According to the documentation, there should not be any problem.

sgugger commented 1 year ago

cc @NielsRogge and @alaradirik

alaradirik commented 1 year ago

Hi @shantanu778, your input shapes seem correct but could you provide a minimal code example that reproduces the error?

shantanu778 commented 1 year ago

As you can see the error is in the forward function. I actually didn't changed a lot in ViltForImagesAndTextClassification class.
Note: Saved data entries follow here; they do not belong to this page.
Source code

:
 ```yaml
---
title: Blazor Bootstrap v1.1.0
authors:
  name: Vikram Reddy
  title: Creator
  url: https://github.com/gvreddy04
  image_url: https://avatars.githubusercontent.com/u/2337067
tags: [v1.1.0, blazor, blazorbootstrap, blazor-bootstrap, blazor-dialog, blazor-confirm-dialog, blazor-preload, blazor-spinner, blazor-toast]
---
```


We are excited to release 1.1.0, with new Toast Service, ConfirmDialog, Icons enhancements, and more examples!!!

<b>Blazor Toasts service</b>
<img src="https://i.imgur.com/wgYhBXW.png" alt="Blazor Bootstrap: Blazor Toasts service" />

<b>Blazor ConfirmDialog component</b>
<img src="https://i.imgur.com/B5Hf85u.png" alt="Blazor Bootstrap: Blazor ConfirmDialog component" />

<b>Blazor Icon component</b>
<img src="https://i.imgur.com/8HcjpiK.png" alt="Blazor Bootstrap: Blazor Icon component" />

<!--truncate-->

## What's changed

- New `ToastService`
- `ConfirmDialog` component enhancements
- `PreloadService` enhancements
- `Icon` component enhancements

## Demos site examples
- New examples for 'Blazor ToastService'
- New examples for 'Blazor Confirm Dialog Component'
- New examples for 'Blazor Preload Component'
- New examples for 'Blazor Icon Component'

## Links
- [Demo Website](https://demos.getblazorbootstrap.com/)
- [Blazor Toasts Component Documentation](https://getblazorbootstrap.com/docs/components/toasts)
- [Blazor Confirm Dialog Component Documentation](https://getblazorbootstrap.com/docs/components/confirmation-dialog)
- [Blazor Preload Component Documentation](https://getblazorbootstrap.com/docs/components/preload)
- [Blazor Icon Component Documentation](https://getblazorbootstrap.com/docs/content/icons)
Here is my CustomModel:

class CustomModel(PreTrainedModel):
    def __init__(self, config):
        super().__init__(config)

        # print(config)
        self.num_labels = config.num_labels
        self.vilt = ViltModel(config)

        # Classifier head
        num_images = config.num_images
        self.classifier = nn.Linear(config.hidden_size * num_images, config.num_labels)

    def forward(
        self,
        input_ids = None,
        attention_mask = None,
        token_type_ids = None,
        pixel_values = None,
        pixel_mask = None,
        head_mask = None,
        inputs_embeds = None,
        image_embeds = None,
        labels = None,
        output_attentions = None,
        output_hidden_states = None,
        return_dict = None,
    ):
        output_attentions = output_attentions if output_attentions is not None else self.config.output_attentions
        output_hidden_states = (
            output_hidden_states if output_hidden_states is not None else self.config.output_hidden_states
        )
        return_dict = return_dict if return_dict is not None else self.config.use_return_dict
        # print(input_ids)
        # print(pixel_values.size())
        if pixel_values is not None and pixel_values.ndim == 4:
            # add dummy num_images dimension
            pixel_values = pixel_values.unsqueeze(1)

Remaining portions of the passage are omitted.